O/O-friendly freight
He also said Fikes – a fleet comprised entirely of lease-operators – only seeks out owner/operator-friendly freight.

“If I’m going to sell a lane, it better be a lane our guys like to haul and it better be easy to haul,” he said. “If it needs 8-ft. drop tarps and takes six hours to load, you may haul one load and that’s it.”

Like many trucking companies here in Canada, finding qualified owner/operators is proving difficult for the carrier.

Fikes’ short-term answer is to seek out O/Os who may have been unsuccessful in the past due to circumstances, help them secure non-traditional financing to purchase an affordable used truck spec’d to Fikes’ liking and then to provide them with the business training they need to ensure their success.

Seeking a career path
Long-term, the company is trying to find ways to attract younger workers, and Salisbury feels strongly the answer is to provide them with a career path beyond driving the truck.

“The younger generation doesn’t want to go to work for a company for 30 years and then retire,” he said. “When we were raised, you’d go work for a company, stay there and get the gold watch. This new generation wants electronics, they want satellites and they also want to know ‘If I drive this truck for five or 10 years, what do I do next?’ We’ve got to grab that guy or gal early when they’re coming out of school, show them a career path they can be successful in and show them that the trucking industry is not just about driving a truck.”
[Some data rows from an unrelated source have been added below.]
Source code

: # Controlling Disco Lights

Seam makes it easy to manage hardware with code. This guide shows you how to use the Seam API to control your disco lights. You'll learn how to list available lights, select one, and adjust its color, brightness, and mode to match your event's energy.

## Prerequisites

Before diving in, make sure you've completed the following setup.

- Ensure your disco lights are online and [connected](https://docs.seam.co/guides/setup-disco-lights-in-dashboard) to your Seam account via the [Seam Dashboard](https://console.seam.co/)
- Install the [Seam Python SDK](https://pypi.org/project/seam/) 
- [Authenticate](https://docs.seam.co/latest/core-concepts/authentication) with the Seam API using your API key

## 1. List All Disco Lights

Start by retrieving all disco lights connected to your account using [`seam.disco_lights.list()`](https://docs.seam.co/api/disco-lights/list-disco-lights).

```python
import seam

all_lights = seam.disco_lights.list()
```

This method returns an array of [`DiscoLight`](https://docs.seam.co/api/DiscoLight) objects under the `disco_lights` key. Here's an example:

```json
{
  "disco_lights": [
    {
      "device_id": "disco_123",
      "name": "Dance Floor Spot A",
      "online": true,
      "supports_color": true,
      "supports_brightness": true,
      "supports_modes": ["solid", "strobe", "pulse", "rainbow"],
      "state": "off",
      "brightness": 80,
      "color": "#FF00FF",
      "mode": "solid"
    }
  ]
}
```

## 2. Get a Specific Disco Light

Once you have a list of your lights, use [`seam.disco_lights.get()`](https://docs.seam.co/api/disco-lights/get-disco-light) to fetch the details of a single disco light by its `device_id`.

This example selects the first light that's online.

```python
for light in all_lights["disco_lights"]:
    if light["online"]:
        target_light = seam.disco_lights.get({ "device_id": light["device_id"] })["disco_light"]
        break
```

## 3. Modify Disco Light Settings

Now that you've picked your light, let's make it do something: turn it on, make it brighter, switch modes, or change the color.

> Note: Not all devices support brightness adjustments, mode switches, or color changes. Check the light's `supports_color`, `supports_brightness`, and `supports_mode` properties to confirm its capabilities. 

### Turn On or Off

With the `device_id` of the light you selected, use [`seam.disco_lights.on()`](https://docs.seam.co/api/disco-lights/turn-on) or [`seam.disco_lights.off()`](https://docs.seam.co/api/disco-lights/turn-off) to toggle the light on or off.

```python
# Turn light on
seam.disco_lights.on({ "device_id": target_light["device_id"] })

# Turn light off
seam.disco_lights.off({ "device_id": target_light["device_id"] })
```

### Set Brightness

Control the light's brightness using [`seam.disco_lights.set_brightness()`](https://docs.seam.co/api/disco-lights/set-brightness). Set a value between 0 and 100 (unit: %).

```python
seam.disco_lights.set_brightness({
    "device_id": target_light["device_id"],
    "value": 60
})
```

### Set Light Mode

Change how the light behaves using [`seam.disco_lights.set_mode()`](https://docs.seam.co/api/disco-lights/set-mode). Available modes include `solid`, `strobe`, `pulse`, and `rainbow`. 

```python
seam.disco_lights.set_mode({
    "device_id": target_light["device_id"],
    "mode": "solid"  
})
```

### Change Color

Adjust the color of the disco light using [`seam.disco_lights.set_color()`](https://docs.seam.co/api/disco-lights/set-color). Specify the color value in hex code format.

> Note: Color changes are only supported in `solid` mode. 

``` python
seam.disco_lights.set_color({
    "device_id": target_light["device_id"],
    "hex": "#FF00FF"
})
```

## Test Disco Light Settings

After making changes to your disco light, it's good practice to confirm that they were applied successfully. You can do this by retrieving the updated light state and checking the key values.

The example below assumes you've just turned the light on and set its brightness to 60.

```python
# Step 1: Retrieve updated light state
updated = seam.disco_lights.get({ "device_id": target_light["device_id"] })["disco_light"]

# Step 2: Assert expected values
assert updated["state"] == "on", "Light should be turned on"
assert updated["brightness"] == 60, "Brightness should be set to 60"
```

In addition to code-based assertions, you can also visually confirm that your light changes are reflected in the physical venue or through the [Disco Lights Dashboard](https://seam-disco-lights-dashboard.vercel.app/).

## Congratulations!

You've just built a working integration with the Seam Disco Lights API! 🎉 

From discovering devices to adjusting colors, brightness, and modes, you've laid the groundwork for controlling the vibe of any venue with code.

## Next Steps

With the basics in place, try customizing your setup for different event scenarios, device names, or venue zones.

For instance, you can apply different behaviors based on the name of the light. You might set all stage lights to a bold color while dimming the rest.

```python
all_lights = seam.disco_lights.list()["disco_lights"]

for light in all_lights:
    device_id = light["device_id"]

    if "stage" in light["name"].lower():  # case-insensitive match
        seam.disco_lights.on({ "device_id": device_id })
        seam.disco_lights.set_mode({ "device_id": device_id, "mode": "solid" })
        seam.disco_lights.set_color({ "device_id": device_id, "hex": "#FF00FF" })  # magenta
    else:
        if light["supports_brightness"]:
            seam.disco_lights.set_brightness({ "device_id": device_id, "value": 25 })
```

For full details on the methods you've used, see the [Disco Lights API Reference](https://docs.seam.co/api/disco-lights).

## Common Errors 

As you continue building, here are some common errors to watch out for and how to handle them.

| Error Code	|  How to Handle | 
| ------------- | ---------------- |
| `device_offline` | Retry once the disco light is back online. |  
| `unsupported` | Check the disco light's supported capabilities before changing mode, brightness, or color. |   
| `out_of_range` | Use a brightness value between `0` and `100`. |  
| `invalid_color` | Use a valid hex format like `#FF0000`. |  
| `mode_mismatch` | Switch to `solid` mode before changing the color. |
While Salisbury isn’t the first trucking exec to identify the need for a career path, his company may be one of the best at following through. Just as Salisbury transitioned from owner/operator to company executive, much of Fikes’ management ranks today consists of former drivers.

For his part, Salisbury said while he now knows truckers work every bit as hard as farmers, the trucking industry holds one decided advantage.

“I don’t have to milk the truck,” he joked.